#### RECORDS PROVIDED
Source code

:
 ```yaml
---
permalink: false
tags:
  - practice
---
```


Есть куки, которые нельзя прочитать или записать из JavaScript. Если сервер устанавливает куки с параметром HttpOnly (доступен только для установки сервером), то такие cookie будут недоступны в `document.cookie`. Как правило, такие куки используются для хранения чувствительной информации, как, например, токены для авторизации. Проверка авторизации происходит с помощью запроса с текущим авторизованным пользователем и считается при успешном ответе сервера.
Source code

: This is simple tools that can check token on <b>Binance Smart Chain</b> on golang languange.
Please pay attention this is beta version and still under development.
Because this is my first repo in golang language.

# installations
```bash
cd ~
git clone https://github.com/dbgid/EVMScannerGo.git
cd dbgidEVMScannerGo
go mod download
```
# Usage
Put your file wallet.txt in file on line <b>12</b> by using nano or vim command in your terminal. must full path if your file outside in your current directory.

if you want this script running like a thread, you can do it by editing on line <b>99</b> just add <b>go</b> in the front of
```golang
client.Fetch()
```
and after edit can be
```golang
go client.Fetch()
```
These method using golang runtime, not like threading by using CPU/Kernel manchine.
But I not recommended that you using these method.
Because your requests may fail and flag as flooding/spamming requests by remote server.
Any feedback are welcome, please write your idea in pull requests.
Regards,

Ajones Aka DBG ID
########
WHAT NEEDS TO BE DONE:
Look through the material above and pick out each line holding the word "using".

TASK RESULT:
Put your file wallet.txt in file on line <b>12</b> by using nano or vim command in your terminal. must full path if your file outside in your current directory.
These method using golang runtime, not like threading by using CPU/Kernel manchine.
But I not recommended that you using these method.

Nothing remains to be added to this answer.